Петунников почертил клюшкой на полу.
- Вы говорите об истории, исторических законах, через которые не перепрыгнешь. Вот такой же закон руководит и революционными массами. Они вышли из состояния недавнего покоя, сдвинулись, покатились, а вы испуганно забегаете вперед, машете руками, чтобы вернуть их назад. Почему? Для нас понятно. Если бы это движение было направлено в сторону богоискательства, мистики, убивающей революционную волю, вы бы не только не мешали ему, но постарались углубить, продолжить его. Когда же угнетенные становятся в положенье классовых врагов, чтобы силой вырвать то, что присвоено вами, вы называете это "разгоряченными чувствами", "ерундой", "бессмыслицей". Вы боитесь широкого народного движения не потому, что оно повредит народу, а потому, что повредит вам, вашему благополучию.
- Немножко похоже на митинг, - холодно пожал плечами Павел.
- Ну, что же! Не важно, как я говорю, важно, чтобы меня поняли.
- С вами нельзя говорить.
- Бесполезно. В том, что мы думаем, вы не разубедите нас, а переливать из пустого в порожнее - какой толк?
Несколько секунд Павел стоял молча, разглядывая Петунникова.
- Горячий народ! Вы обещаете молочные реки с кисельными берегами. Манной небесной хотите посыпать землю.
- Мы ничего не обещаем.
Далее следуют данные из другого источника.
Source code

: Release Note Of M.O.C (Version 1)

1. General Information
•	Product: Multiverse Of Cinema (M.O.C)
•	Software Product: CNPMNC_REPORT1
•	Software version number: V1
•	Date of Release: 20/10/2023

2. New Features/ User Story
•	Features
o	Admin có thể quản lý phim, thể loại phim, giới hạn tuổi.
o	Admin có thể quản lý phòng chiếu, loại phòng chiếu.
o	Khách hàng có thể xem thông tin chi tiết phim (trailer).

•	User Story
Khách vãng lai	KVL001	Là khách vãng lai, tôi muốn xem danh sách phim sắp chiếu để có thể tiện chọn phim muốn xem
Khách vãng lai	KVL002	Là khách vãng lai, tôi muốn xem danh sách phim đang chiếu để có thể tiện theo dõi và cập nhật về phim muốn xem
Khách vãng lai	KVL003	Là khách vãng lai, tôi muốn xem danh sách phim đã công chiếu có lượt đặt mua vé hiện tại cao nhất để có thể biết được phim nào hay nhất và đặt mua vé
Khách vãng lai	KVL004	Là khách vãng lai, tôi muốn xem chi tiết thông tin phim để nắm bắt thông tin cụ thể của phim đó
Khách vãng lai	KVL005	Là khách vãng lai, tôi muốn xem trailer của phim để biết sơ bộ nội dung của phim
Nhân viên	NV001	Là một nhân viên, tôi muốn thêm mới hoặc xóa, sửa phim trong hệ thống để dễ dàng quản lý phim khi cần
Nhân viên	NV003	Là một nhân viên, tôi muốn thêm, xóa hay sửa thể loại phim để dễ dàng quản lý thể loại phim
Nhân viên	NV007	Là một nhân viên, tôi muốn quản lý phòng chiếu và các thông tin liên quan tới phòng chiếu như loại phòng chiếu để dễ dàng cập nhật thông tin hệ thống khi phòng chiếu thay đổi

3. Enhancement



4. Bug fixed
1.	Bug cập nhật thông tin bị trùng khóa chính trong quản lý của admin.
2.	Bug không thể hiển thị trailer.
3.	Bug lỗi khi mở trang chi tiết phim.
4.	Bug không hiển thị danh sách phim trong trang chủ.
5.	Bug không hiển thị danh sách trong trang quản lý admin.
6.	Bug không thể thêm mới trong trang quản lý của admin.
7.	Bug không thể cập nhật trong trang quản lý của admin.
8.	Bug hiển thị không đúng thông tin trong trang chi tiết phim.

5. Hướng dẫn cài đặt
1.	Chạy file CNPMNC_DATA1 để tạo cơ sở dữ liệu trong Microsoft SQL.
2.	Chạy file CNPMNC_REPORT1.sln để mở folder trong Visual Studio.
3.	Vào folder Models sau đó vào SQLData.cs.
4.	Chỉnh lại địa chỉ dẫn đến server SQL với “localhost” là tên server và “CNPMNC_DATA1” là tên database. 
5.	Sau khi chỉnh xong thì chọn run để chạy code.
Мы только указываем беднякам: "Берите, это ваше, по праву принадлежащее вам, но берите не в одиночку, каждый себе, а путем организованной борьбы".
- Да с кем борьбы? - крикнул Павел. - Для меня понятно, когда вы берете имение графа, дворянина, помещика, но когда травите зажиточного мужика, сколотившего лишнюю сотню рублей, тут уж извините, пожалуйста. Я не могу черное называть белым...
Вошел Федякин в зеленой рубахе, подпоясанной ремешком. Старая солдатская фуражка сидела боком на голове у него, в угловатой фигуре чувствовалось скрытое раздражение. Павел, сдерживая себя, словно коня на крутых поворотах, обиженно продолжал:
- Разве богатые мужики не работают от зари до зари? Разве у них не такие же мозоли на руках?
Федякин неожиданно поднялся, собирая морщинки на лбу, взглянул на Павла потемневшими глазами.
- Ты погоди мозоли считать. Вот сужет: у твоего тятяшки мозоли, и у моего тятяшки мозоли. Твой тятяшка работал, и мой тятяшка работал. Твой тятяшка наковырял пятистенную избу с палисадником во всю улицу, а мой, дай бог ему здоровья, до сих пор не вылезет из свининой гайнушки. Это как понимать?
- Чего же вы хотите?
- Чего нам хотеть!.. Подравнять немного надо.
- Удивительная публика! - обиделся Павел.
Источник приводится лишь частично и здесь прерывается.